Paolo Grassi di arte e bellezza
Il Piccolo Teatro, a Milano, c’è ancora, più che mai. Molti spettacoli dell’ultimo trentennio li abbiamo ammirati: la bellezza dell’intelligenza, unico antidoto alla bruttezza dell’ottusità, è anche l’unica arma contro il Brutto ideologico, nel quale identifichiamo il vero Male. Rimpianti? È ragionevole rispondere: “no”. Nell’ultimo trentennio, l’eredità di Paolo Grassi ha continuato, molto spesso, ad appagarci e a suscitare ammirazione, e del resto il teatro come “symbolische Form”, senza “hic” e senza “nunc”, è di per sé il contravveleno per eccellenza, l’anti-mondo, l’antiesistente.

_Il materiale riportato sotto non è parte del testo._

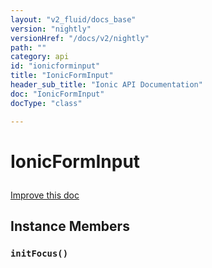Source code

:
 ```yaml
---
layout: "v2_fluid/docs_base"
version: "nightly"
versionHref: "/docs/v2/nightly"
path: ""
category: api
id: "ionicforminput"
title: "IonicFormInput"
header_sub_title: "Ionic API Documentation"
doc: "IonicFormInput"
docType: "class"

---
```










<h1 class="api-title">
<a class="anchor" name="ionic-form-input" href="#ionic-form-input"></a>

IonicFormInput





</h1>

<a class="improve-v2-docs" href="http://github.com/driftyco/ionic/edit/master//src/util/form.ts#L70">
Improve this doc
</a>










<!-- @usage tag -->


<!-- @property tags -->



<!-- instance methods on the class -->

<h2><a class="anchor" name="instance-members" href="#instance-members"></a>Instance Members</h2>

<div id="initFocus"></div>

<h3>
<a class="anchor" name="initFocus" href="#initFocus"></a>
<code>initFocus()</code>
  

</h3>















<!-- related link --><!-- end content block -->


<!-- end body block -->

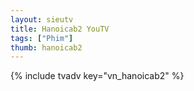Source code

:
 ```yaml
---
layout: sieutv
title: Hanoicab2 YouTV
tags: ["Phim"]
thumb: hanoicab2
---
```

{% include tvadv key="vn_hanoicab2" %}
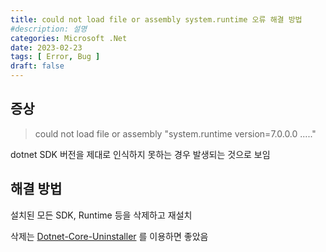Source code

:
 ```yaml
---
title: could not load file or assembly system.runtime 오류 해결 방법
#description: 설명
categories: Microsoft .Net
date: 2023-02-23
tags: [ Error, Bug ]
draft: false
---
```


## 증상

> could not load file or assembly "system.runtime version=7.0.0.0 ....."

dotnet SDK 버전을 제대로 인식하지 못하는 경우 발생되는 것으로 보임

## 해결 방법

설치된 모든 SDK, Runtime 등을 삭제하고 재설치

삭제는 [Dotnet-Core-Uninstaller](https://github.com/dotnet/cli-lab/releases) 를
이용하면 좋았음
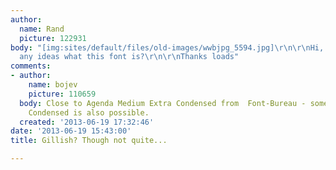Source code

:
 ```yaml
---
author:
  name: Rand
  picture: 122931
body: "[img:sites/default/files/old-images/wwbjpg_5594.jpg]\r\n\r\nHi, anybody have
  any ideas what this font is?\r\n\r\nThanks loads"
comments:
- author:
    name: bojev
    picture: 110659
  body: Close to Agenda Medium Extra Condensed from  Font-Bureau - some sort of Futura
    Condensed is also possible.
  created: '2013-06-19 17:32:46'
date: '2013-06-19 15:43:00'
title: Gillish? Though not quite...

---
```

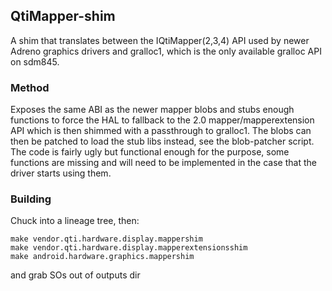 ## QtiMapper-shim

A shim that translates between the IQtiMapper(2,3,4) API used by newer Adreno graphics drivers and gralloc1, which is the only available gralloc API on sdm845.

### Method

Exposes the same ABI as the newer mapper blobs and stubs enough functions to force the HAL to fallback to the 2.0 mapper/mapperextension API which is then shimmed with a passthrough to gralloc1. The blobs can then be patched to load the stub libs instead, see the blob-patcher script.
The code is fairly ugly but functional enough for the purpose, some functions are missing and will need to be implemented in the case that the driver starts using them.


### Building

Chuck into a lineage tree, then:
```
make vendor.qti.hardware.display.mappershim
make vendor.qti.hardware.display.mapperextensionsshim
make android.hardware.graphics.mappershim
```
and grab SOs out of outputs dir
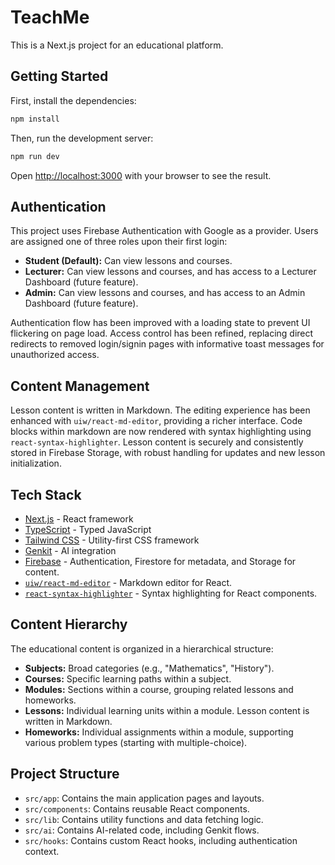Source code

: # TeachMe

This is a Next.js project for an educational platform.

## Getting Started

First, install the dependencies:

```bash
npm install
```

Then, run the development server:

```bash
npm run dev
```

Open [http://localhost:3000](http://localhost:3000) with your browser to see the result.

## Authentication

This project uses Firebase Authentication with Google as a provider. Users are assigned one of three roles upon their first login:

*   **Student (Default):** Can view lessons and courses.
*   **Lecturer:** Can view lessons and courses, and has access to a Lecturer Dashboard (future feature).
*   **Admin:** Can view lessons and courses, and has access to an Admin Dashboard (future feature).

Authentication flow has been improved with a loading state to prevent UI flickering on page load. Access control has been refined, replacing direct redirects to removed login/signin pages with informative toast messages for unauthorized access.

## Content Management

Lesson content is written in Markdown. The editing experience has been enhanced with `uiw/react-md-editor`, providing a richer interface. Code blocks within markdown are now rendered with syntax highlighting using `react-syntax-highlighter`. Lesson content is securely and consistently stored in Firebase Storage, with robust handling for updates and new lesson initialization.

## Tech Stack

*   [Next.js](https://nextjs.org/) - React framework
*   [TypeScript](https://www.typescriptlang.org/) - Typed JavaScript
*   [Tailwind CSS](https://tailwindcss.com/) - Utility-first CSS framework
*   [Genkit](https://firebase.google.com/docs/genkit) - AI integration
*   [Firebase](https://firebase.google.com/) - Authentication, Firestore for metadata, and Storage for content.
*   [`uiw/react-md-editor`](https://github.com/uiwjs/react-md-editor) - Markdown editor for React.
*   [`react-syntax-highlighter`](https://github.com/react-syntax-highlighter/react-syntax-highlighter) - Syntax highlighting for React components.

## Content Hierarchy

The educational content is organized in a hierarchical structure:

*   **Subjects:** Broad categories (e.g., "Mathematics", "History").
*   **Courses:** Specific learning paths within a subject.
*   **Modules:** Sections within a course, grouping related lessons and homeworks.
*   **Lessons:** Individual learning units within a module. Lesson content is written in Markdown.
*   **Homeworks:** Individual assignments within a module, supporting various problem types (starting with multiple-choice).

## Project Structure

*   `src/app`: Contains the main application pages and layouts.
*   `src/components`: Contains reusable React components.
*   `src/lib`: Contains utility functions and data fetching logic.
*   `src/ai`: Contains AI-related code, including Genkit flows.
*   `src/hooks`: Contains custom React hooks, including authentication context.
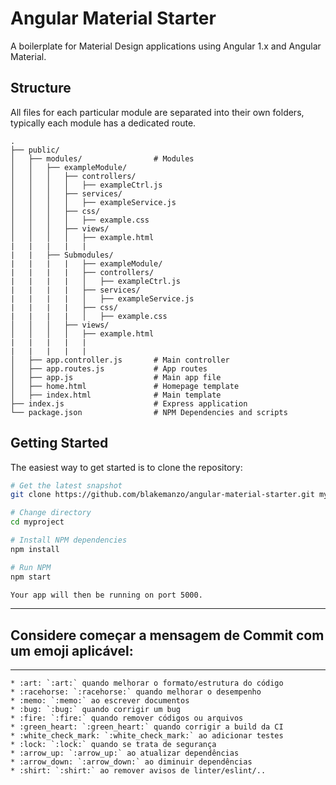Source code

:Angular Material Starter
=======================

A boilerplate for Material Design applications using Angular 1.x and Angular Material.

Structure
---------

All files for each particular module are separated into their own folders, typically each module has a dedicated route.

```
.
├── public/
│   ├── modules/       			# Modules
│   │   ├── exampleModule/
│   │   │   ├── controllers/
│   │   │   │   ├── exampleCtrl.js
│   │   │   ├── services/
│   │   │   │   ├── exampleService.js
│   │   │   ├── css/
│   │   │   │   ├── example.css
│   │   │   ├── views/ 
│   │   │   │   ├── example.html
|   |   |   |   |
|   |   ├── Submodules/
|   |   |   |   ├── exampleModule/
|   |   |   |   ├── controllers/
|   |   |   |   │   ├── exampleCtrl.js
|   |   |   |   ├── services/
|   |   |   |   │   ├── exampleService.js
|   |   |   |   ├── css/
|   |   |   |   │   ├── example.css
│   │   │   ├── views/ 
│   │   │   │   ├── example.html
|   |   |   |   |
|   |   |   |   |
│   ├── app.controller.js       # Main controller
│   ├── app.routes.js           # App routes
│   ├── app.js                 	# Main app file
│   ├── home.html 				# Homepage template
│   ├── index.html              # Main template
├── index.js                    # Express application
└── package.json                # NPM Dependencies and scripts
```

Getting Started
---------------

The easiest way to get started is to clone the repository:

```bash
# Get the latest snapshot
git clone https://github.com/blakemanzo/angular-material-starter.git myproject

# Change directory
cd myproject

# Install NPM dependencies
npm install

# Run NPM
npm start

Your app will then be running on port 5000.
```
---

## Considere começar a mensagem de Commit com um emoji aplicável:
---
    * :art: `:art:` quando melhorar o formato/estrutura do código
    * :racehorse: `:racehorse:` quando melhorar o desempenho
    * :memo: `:memo:` ao escrever documentos
    * :bug: `:bug:` quando corrigir um bug
    * :fire: `:fire:` quando remover códigos ou arquivos
    * :green_heart: `:green_heart:` quando corrigir a build da CI
    * :white_check_mark: `:white_check_mark:` ao adicionar testes
    * :lock: `:lock:` quando se trata de segurança
    * :arrow_up: `:arrow_up:` ao atualizar dependências
    * :arrow_down: `:arrow_down:` ao diminuir dependências
    * :shirt: `:shirt:` ao remover avisos de linter/eslint/..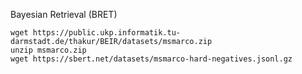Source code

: Bayesian Retrieval (BRET)

```
wget https://public.ukp.informatik.tu-darmstadt.de/thakur/BEIR/datasets/msmarco.zip
unzip msmarco.zip
wget https://sbert.net/datasets/msmarco-hard-negatives.jsonl.gz
```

Eppure, dovremmo rimproverare alla Milano di oggi una colpa: essere il presente e non il passato, soprattutto non essere il nostro passato. Forse rattrista che ci sia negata oggi la felicità di scoprire, in un dopoguerra colmo di speranze, L’eredità del Felis di Luigi Illica (per molti, fu la scoperta di un drammaturgo crudele, osservato nel suo essere autonomo rispetto al teatro d’opera), oppure la grande “contaminatio” che diede vita, nel Gioco dei potenti, ad uno Shakespeare visto di scorcio, dal basso in alto, e ritmato come una danza macabra, o la “messa laica” di Vita di Galileo. E se in parte l’antico fascino è evaporato, la colpa non è delle istituzioni teatrali (Scala compresa): semplicemente non esiste più quel pubblico, non ci sono più quei reggitori del Comune dotati di cultura e idee. Mancano quegli arcivescovi, che possedevano cervello, stile e lingua italiana.
Ecco perché salutiamo, commossi, il lavoro compiuto da un animatore nato, nemico del torpore mentale, come Fabio Francione, eminenza grigia di molte entusiasmanti iniziative, che ha celebrato il primo centenario di Paolo Grassi (Milano, 30 ottobre 1919 – Londra, 14 marzo 1981) curando con perfezione ed empatia (nei lavori di Francione, quell’abbinamento è d’obbligo) un libro che è saggio e incomparabile documento insieme: immagini, facsimili, istantanee miracolosamente salvate dal Nulla, e una nota biografica cui non manca l’aura di quell’epoca.
Risulta da queste pagine il rapporto a livello altissimo che Grassi ebbe con la musica, e non soltanto in occasione della sua troppo breve sovrintendenza alla Scala, e si paragoni ciò che per lui, non musicista, è stata la musica, con le scelte “musicali” di ahinoi “viventi”: di editori che hanno pubblicato Croce, Gentile, Kant, Hegel, di presidenti di Tribunale, di celebre scienziati, artisti, filologi, raccolte in un spassoso ( e rattristante ) libro da Severino Salvemini.